Task description:
Set out exactly, line by line, the stretch of data below that begins at the line containing "# Recomendações de" and ends at the line containing "ajuste e solução", with both ends kept.

Entries supplied:
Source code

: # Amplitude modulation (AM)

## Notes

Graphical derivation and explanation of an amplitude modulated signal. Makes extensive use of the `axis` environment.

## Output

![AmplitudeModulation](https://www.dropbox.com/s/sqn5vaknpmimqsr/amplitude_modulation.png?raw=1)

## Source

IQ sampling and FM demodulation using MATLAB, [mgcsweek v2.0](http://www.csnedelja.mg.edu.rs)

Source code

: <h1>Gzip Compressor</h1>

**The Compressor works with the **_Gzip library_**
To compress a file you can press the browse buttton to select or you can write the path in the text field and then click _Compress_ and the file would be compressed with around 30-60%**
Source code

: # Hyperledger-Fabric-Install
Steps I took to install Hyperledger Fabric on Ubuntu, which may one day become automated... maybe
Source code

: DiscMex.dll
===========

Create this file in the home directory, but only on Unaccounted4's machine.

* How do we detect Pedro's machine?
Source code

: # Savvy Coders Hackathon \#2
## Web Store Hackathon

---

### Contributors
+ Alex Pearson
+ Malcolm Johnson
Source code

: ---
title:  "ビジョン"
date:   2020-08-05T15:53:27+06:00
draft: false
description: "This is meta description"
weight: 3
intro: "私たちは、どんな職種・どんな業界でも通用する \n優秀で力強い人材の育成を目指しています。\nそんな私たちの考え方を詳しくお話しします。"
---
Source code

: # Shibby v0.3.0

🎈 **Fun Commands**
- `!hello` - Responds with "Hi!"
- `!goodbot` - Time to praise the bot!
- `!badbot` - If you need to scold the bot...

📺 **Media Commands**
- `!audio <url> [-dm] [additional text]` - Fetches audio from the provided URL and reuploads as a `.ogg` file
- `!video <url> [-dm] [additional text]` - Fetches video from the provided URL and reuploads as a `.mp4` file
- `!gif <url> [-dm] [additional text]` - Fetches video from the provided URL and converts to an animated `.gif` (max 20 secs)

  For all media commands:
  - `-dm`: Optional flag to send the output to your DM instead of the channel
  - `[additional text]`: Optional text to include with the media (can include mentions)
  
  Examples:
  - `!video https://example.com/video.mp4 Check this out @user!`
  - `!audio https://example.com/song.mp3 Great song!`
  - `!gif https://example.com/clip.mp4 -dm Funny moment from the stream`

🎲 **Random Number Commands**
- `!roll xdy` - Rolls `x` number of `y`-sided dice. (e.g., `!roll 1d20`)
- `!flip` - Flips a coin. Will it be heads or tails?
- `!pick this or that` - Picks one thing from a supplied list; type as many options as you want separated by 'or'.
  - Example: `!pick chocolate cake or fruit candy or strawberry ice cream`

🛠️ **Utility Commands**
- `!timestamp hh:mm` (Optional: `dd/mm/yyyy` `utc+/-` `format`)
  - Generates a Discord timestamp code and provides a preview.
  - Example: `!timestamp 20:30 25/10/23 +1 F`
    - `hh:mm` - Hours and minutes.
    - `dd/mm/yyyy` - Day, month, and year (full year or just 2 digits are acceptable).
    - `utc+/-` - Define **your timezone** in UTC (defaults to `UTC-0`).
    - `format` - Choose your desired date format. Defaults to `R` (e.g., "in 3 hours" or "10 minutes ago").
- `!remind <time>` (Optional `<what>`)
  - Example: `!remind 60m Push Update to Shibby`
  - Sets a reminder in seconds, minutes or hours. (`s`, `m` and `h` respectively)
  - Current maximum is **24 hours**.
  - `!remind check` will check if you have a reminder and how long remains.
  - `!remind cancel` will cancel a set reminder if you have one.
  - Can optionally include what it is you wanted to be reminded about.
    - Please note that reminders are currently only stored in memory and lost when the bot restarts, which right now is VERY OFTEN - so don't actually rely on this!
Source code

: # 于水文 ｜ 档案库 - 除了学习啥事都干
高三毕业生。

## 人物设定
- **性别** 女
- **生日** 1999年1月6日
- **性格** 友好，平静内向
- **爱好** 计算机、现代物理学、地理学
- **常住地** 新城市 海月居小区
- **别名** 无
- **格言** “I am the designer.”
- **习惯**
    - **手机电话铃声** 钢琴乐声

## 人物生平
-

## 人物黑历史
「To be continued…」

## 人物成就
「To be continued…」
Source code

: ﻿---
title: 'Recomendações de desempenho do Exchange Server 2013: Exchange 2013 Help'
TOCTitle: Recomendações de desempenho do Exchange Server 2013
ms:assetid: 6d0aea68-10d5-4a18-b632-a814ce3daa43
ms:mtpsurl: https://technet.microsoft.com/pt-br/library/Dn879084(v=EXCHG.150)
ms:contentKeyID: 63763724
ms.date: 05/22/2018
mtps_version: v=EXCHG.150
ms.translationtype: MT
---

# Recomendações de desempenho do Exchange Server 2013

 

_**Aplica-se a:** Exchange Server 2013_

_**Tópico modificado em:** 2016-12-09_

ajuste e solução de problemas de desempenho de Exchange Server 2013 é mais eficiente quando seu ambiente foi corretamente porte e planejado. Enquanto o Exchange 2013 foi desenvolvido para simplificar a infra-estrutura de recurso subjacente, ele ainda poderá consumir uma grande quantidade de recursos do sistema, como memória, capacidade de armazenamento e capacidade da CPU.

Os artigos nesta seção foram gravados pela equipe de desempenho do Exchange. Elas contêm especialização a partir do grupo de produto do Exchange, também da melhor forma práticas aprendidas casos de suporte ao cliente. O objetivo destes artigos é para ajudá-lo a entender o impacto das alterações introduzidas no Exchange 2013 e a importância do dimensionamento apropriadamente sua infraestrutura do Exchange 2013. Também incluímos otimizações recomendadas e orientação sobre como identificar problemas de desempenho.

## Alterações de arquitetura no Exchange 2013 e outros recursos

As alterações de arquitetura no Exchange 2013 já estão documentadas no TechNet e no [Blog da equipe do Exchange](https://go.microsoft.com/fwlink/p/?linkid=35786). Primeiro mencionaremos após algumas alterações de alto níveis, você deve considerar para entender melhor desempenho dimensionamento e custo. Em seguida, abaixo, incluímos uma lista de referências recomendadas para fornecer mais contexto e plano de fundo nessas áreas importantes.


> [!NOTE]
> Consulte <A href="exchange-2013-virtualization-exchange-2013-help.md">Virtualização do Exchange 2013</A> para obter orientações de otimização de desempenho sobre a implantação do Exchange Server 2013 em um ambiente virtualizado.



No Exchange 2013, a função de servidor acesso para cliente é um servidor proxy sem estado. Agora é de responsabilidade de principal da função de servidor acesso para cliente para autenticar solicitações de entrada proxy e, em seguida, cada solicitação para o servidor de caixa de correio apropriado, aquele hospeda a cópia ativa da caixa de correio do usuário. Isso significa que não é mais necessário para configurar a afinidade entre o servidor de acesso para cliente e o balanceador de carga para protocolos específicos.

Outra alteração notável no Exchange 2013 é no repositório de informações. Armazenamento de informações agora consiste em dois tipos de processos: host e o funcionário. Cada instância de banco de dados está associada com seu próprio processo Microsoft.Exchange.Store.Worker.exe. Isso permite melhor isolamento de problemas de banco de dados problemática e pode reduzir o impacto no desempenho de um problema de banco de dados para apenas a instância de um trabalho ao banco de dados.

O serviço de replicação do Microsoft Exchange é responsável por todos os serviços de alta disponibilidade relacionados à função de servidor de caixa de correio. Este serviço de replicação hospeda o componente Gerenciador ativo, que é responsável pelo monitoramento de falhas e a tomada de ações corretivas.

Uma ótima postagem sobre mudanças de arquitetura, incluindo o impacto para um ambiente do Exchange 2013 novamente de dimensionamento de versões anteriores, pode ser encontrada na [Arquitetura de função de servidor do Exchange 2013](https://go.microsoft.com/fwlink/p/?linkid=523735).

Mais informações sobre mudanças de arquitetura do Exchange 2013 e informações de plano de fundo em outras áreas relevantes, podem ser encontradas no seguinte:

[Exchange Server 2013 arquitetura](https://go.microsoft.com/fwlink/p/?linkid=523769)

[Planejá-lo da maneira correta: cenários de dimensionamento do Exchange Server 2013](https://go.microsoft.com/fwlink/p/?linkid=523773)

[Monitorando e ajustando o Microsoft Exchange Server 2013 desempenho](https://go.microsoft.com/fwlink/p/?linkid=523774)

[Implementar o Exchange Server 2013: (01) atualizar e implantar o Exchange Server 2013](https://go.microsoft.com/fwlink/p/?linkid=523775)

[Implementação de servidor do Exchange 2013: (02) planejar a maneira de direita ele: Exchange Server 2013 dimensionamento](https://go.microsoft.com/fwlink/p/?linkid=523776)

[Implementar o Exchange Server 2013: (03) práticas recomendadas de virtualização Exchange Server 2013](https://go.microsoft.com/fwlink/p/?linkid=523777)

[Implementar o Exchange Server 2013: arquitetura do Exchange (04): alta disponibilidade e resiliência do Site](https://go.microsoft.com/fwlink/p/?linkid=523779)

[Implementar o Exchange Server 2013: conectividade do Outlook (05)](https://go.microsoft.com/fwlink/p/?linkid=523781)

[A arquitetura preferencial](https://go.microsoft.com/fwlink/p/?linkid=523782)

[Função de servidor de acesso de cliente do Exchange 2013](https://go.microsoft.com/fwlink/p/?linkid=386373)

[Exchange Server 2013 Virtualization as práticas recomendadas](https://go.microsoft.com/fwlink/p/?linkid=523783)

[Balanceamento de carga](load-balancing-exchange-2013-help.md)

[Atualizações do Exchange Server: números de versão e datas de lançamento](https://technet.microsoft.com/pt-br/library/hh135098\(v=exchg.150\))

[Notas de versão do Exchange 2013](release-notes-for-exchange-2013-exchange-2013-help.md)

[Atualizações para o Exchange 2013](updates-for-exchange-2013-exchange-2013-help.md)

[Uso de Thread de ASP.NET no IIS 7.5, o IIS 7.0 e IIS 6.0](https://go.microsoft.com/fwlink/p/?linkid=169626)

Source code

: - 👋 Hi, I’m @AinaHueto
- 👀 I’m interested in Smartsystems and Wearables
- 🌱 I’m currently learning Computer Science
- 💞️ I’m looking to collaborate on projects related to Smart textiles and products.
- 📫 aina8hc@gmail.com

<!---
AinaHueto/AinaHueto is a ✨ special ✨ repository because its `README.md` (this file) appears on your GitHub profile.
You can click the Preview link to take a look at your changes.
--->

Exercise response:
# Recomendações de desempenho do Exchange Server 2013

 

_**Aplica-se a:** Exchange Server 2013_

_**Tópico modificado em:** 2016-12-09_

ajuste e solução de problemas de desempenho de Exchange Server 2013 é mais eficiente quando seu ambiente foi corretamente porte e planejado. Enquanto o Exchange 2013 foi desenvolvido para simplificar a infra-estrutura de recurso subjacente, ele ainda poderá consumir uma grande quantidade de recursos do sistema, como memória, capacidade de armazenamento e capacidade da CPU.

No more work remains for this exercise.